Sales declined 15% Y/Y to SEK53.3 billion. In USD, sales of $5.13 billion missed the consensus of $5.34 billion.
Group organic sales declined by 14% Y/Y due to a decline of 19% in the Networks business as the customers continued to be cautious with their investments.
Read: Ericsson Powers Up: Secures EUR 420M Boost For Next-Gen Wireless Technology
Excluding restructuring charges, the gross margin improved to 42.7% from 39.8% a year ago, led by a competitive product portfolio, cost initiatives, improved commercial discipline, and increased IPR licensing revenues.
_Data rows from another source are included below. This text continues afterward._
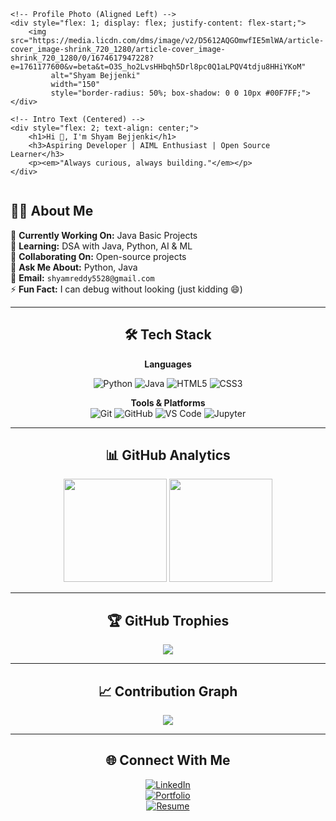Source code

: <!-- Profile Layout -->
<div style="display: flex; align-items: center; justify-content: center; gap: 20px; flex-wrap: wrap;">
    
    <!-- Profile Photo (Aligned Left) -->
    <div style="flex: 1; display: flex; justify-content: flex-start;">
        <img src="https://media.licdn.com/dms/image/v2/D5612AQGOmwfIE5mlWA/article-cover_image-shrink_720_1280/article-cover_image-shrink_720_1280/0/1674617947228?e=1761177600&v=beta&t=O3S_ho2LvsHHbqh5Drl8pc0Q1aLPQV4tdju8HHiYKoM" 
             alt="Shyam Bejjenki" 
             width="150" 
             style="border-radius: 50%; box-shadow: 0 0 10px #00F7FF;">
    </div>
    
    <!-- Intro Text (Centered) -->
    <div style="flex: 2; text-align: center;">
        <h1>Hi 👋, I'm Shyam Bejjenki</h1>
        <h3>Aspiring Developer | AIML Enthusiast | Open Source Learner</h3>
        <p><em>"Always curious, always building."</em></p>
    </div>
</div>


## 👨‍💻 About Me  
🔭 **Currently Working On:** Java Basic Projects  
🌱 **Learning:** DSA with Java, Python, AI & ML  
🤝 **Collaborating On:** Open-source projects  
💬 **Ask Me About:** Python, Java  
📧 **Email:** `shyamreddy5528@gmail.com`  
⚡ **Fun Fact:** I can debug without looking (just kidding 😄)  

</div>

---

<!-- Tech Stack -->
<div align="center">

## 🛠 Tech Stack  

**Languages**  

![Python](https://img.shields.io/badge/Python-0A1A2F?style=for-the-badge&logo=python&logoColor=00F7FF)
![Java](https://img.shields.io/badge/Java-0A1A2F?style=for-the-badge&logo=java&logoColor=00F7FF)
![HTML5](https://img.shields.io/badge/HTML5-0A1A2F?style=for-the-badge&logo=html5&logoColor=00F7FF)
![CSS3](https://img.shields.io/badge/CSS3-0A1A2F?style=for-the-badge&logo=css3&logoColor=00F7FF)  

**Tools & Platforms**  
![Git](https://img.shields.io/badge/Git-0A1A2F?style=for-the-badge&logo=git&logoColor=00F7FF)
![GitHub](https://img.shields.io/badge/GitHub-0A1A2F?style=for-the-badge&logo=github&logoColor=00F7FF)
![VS Code](https://img.shields.io/badge/VS%20Code-0A1A2F?style=for-the-badge&logo=visual-studio-code&logoColor=00F7FF)
![Jupyter](https://img.shields.io/badge/Jupyter-0A1A2F?style=for-the-badge&logo=jupyter&logoColor=00F7FF)

</div>

---

<!-- GitHub Stats -->
<div align="center">

## 📊 GitHub Analytics  
<img src="https://github-readme-stats.vercel.app/api?username=Shyambejjenki&show_icons=true&theme=radical&hide_border=true&title_color=00F7FF&icon_color=00F7FF" height="165px"/>  
<img src="https://github-readme-streak-stats.herokuapp.com?user=Shyambejjenki&theme=radical&hide_border=true&ring=00F7FF&fire=00F7FF&currStreakLabel=00F7FF" height="165px"/>  

---

## 🏆 GitHub Trophies  
<img src="https://github-profile-trophy.vercel.app/?username=Shyambejjenki&theme=onestar&no-frame=true&margin-w=10&row=1&column=6"/>

---

## 📈 Contribution Graph  
<img src="https://github-readme-activity-graph.vercel.app/graph?username=Shyambejjenki&theme=react-dark&bg_color=0A1A2F&color=00F7FF&line=00F7FF&point=FFFFFF&hide_border=true"/>

</div>

---

<!-- Contact -->
<div align="center">

## 🌐 Connect With Me  
[![LinkedIn](https://img.shields.io/badge/LinkedIn-0A66C2?style=for-the-badge&logo=linkedin&logoColor=white)](https://www.linkedin.com/in/shyambejjenki/)  
[![Portfolio](https://img.shields.io/badge/Portfolio-0A1A2F?style=for-the-badge&logo=firefox&logoColor=00F7FF)](https://shyambejjenki.github.io/Portfolio/)  
[![Resume](https://img.shields.io/badge/Resume-0A1A2F?style=for-the-badge&logo=google-drive&logoColor=00F7FF)](https://drive.google.com/file/d/your-resume-id/view?usp=sharing)  

</div>

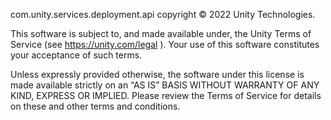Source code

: com.unity.services.deployment.api copyright © 2022 Unity Technologies.

This software is subject to, and made available under, the Unity Terms of Service (see https://unity.com/legal ). Your use of this software constitutes your acceptance of such terms.

Unless expressly provided otherwise, the software under this license is made available strictly on an “AS IS” BASIS WITHOUT WARRANTY OF ANY KIND, EXPRESS OR IMPLIED. Please review the Terms of Service for details on these and other terms and conditions.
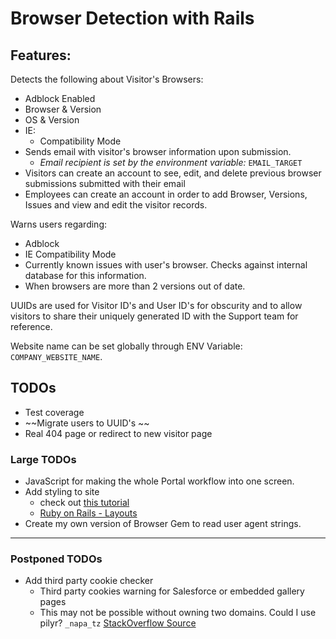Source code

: # Browser Detection with Rails

## Features:
Detects the following about Visitor's Browsers:
- Adblock Enabled
- Browser & Version
- OS & Version
- IE:
    - Compatibility Mode
- Sends email with visitor's browser information upon submission.
    - _Email recipient is set by the environment variable:_ `EMAIL_TARGET`
- Visitors can create an account to see, edit, and delete previous browser submissions submitted with their email
- Employees can create an account in order to add Browser, Versions, Issues and view and edit the visitor records.

Warns users regarding:
- Adblock
- IE Compatibility Mode
- Currently known issues with user's browser. Checks against internal database for this information.
- When browsers are more than 2 versions out of date.

UUIDs are used for Visitor ID's and User ID's for obscurity and to allow visitors to share their uniquely generated ID with the Support team for reference.

Website name can be set globally through ENV Variable: `COMPANY_WEBSITE_NAME`.

## TODOs
- Test coverage
- ~~Migrate users to UUID's ~~
- Real 404 page or redirect to new visitor page

### Large TODOs
- JavaScript for making the whole Portal workflow into one screen.
- Add styling to site
    - check out [this tutorial](https://www.railstutorial.org/book/rails_flavored_ruby#cha-rails_flavored_ruby)
    - [Ruby on Rails - Layouts](https://www.tutorialspoint.com/ruby-on-rails/rails-layouts.htm)
- Create my own version of Browser Gem to read user agent strings.
    
---

### Postponed TODOs
- Add third party cookie checker
    - Third party cookies warning for Salesforce or embedded gallery pages
    - This may not be possible without owning two domains. Could I use pilyr? `_napa_tz` [StackOverflow Source](https://stackoverflow.com/questions/3550790/check-if-third-party-cookies-are-enabled)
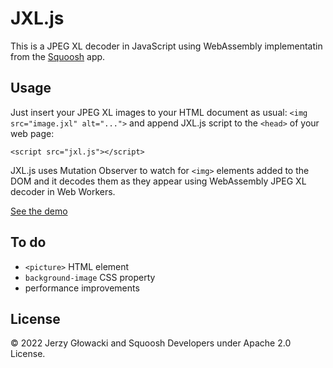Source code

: # JXL.js

This is a JPEG XL decoder in JavaScript using WebAssembly implementatin from the [Squoosh](https://github.com/GoogleChromeLabs/squoosh) app. 

## Usage

Just insert your JPEG XL images to your HTML document as usual: `<img src="image.jxl" alt="...">` and append JXL.js script to the `<head>` of your web page:

`<script src="jxl.js"></script>`

JXL.js uses Mutation Observer to watch for `<img>` elements added to the DOM and it decodes them as they appear using WebAssembly JPEG XL decoder in Web Workers.

[See the demo](https://niutech.github.io/jxl.js/)

## To do

- `<picture>` HTML element
- `background-image` CSS property
- performance improvements

## License

&copy; 2022 Jerzy Głowacki and Squoosh Developers under Apache 2.0 License.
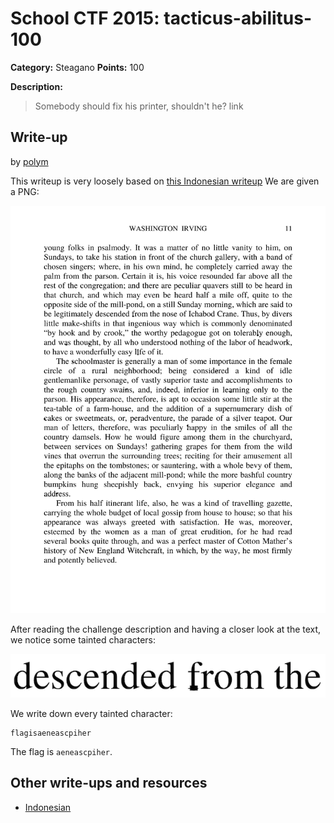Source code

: # School CTF 2015: tacticus-abilitus-100

**Category:** Steagano
**Points:** 100

**Description:**

> Somebody should fix his printer, shouldn't he? link

## Write-up

by [polym](https://github.com/abpolym)

This writeup is very loosely based on [this Indonesian writeup](http://www.hasnydes.us/2015/05/schoolctf-tacticus-abilitus-100pts/)
We are given a PNG:

![](./task_b7fa3c580c809ad617e159dd07ec60743ba573a8.png)

After reading the challenge description and having a closer look at the text, we notice some tainted characters:

![](./taint.png)

We write down every tainted character:

	flagisaeneascpiher

The flag is `aeneascpiher`.

## Other write-ups and resources

* [Indonesian](http://www.hasnydes.us/2015/05/schoolctf-tacticus-abilitus-100pts/)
Adjusted EBIT margin improved to 8.1% from 6.4% a year ago. Adjusted EBITA margin improved to 9.6% from 7.7% a year ago.
Ericsson reported an EPS of SEK 0.77 (+71% Y/Y). In USD, EPS of $0.07 beat the consensus of $0.05.
Free cash flow before M&A was SEK 3.7 billion in the quarter, benefiting from the operational improvements and lower working capital as it concluded an intense 5G roll-out phase in India.
As of March 31, 2024, net cash stood at SEK 10.8 billion.
Outlook: In FY24, the company expects a further decline in the RAN market, at least through the end of this year, as customers remain cautious with their investments and normalization of the pace of investment in India.
Ericsson projects the sales to stabilize during the second half of the year, benefiting from recent contract wins and the normalization of customer inventory levels in North America.
In the second quarter, the company anticipates Networks gross margin (excluding restructuring charges) of 42%-44%, with margins to benefit from the improved business mix in the year’s second half.
Investors can gain exposure to the stock via IShares U.S. Digital Infrastructure And Real Estate ETF IDGT and Defiance Next Gen Connectivity ETF FIVG.
Also Read: Ericsson Cuts 1,200 Swedish Jobs Due to Falling Orders
Price Action: ERIC shares are up 7.93% at $5.17 premarket on the last check Tuesday.